Submitted by Readers
I am writing regarding a new elementary school that is being constructed.
I am a 2009 graduate of Conemaugh Valley High School. I was one of the fortunate ones who was able to find employment with a local company despite the economic downturn and high unemployment rate. I have been able, thus far, to start building a future in my hometown.
When I heard that my alma mater was going to build a new school, and the company that I work for was going to bid on this project, it made me feel proud that I may have a chance to work on a project where I spent my school years. But to my disappointment, I found out that my employer could not bid on this project due to criteria set forth in a project stabilization agreement.
It is very disturbing to know that this work will probably be done by a company from out of town and that taxpayers’ dollars will leave the area.
I feel this was a very unfair decision on the parties involved. It eliminated competitive prices to the school district and restricted the opportunity for companies to work in their local area.

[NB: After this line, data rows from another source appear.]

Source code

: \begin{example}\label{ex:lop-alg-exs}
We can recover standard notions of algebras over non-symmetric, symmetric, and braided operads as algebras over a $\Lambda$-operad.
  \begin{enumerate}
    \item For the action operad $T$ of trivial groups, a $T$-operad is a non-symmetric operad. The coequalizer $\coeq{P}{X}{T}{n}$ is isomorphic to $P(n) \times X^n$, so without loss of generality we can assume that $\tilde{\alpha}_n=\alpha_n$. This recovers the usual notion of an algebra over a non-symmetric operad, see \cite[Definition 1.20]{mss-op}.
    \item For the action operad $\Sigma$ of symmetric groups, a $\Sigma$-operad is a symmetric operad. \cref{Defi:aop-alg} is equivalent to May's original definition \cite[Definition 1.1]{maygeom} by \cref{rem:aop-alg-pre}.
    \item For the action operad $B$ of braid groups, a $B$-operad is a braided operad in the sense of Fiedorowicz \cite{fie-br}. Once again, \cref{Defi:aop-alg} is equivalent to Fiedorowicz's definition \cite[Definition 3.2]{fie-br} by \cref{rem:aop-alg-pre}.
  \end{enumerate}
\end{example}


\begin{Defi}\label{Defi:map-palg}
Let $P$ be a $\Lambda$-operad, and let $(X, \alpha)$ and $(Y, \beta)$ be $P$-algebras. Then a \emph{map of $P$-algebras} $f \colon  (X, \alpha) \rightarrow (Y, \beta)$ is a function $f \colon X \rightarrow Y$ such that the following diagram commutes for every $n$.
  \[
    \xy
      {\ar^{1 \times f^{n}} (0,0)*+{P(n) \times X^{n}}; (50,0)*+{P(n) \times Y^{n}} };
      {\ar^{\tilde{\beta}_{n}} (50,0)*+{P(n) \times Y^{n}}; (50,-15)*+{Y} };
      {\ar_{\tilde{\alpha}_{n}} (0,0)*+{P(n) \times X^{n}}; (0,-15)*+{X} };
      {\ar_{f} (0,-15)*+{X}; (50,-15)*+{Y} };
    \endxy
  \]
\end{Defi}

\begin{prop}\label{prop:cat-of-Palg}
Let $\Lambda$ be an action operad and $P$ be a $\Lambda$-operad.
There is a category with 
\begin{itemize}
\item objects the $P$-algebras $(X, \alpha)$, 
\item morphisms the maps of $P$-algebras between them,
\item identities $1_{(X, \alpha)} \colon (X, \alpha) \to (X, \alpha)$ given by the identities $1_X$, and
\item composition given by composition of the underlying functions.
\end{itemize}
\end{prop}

Editor’s note: We asked the Conemaugh Valley school board for response, which follows:
Criteria sets standards for building trades
The Conemaugh Valley School District is, in fact, engaged in constructing a new elementary school building. After many months of planning, one of the key decisions made by the district was to enter into a project stabilization agreement with the Johnstown Building and Construction Trades Council.
Since this building will cost in excess of $10 million, we felt it was prudent to make every effort to have highly skilled craftsmen on the project.
The district believes that this agreement will help ensure that this project can be completed on time and within budget.
The criteria set forth in this agreement is meant to identify contractors that meet certain levels of experience, skill and training for their affiliated craftsmen. The agreement also comes with a guarantee from the contractors and building trades craftsmen that provides standards for a safe, diverse, drug-free work force at our project.
There are numerous local companies that will meet the criteria set forth in this agreement. We fully expect that many local companies will be bidding on this project.
The district believes the competitive economic conditions and the abundance of highly skilled professionals in the region will result in a top-notch learning facility for our students and an asset that our community will be proud of.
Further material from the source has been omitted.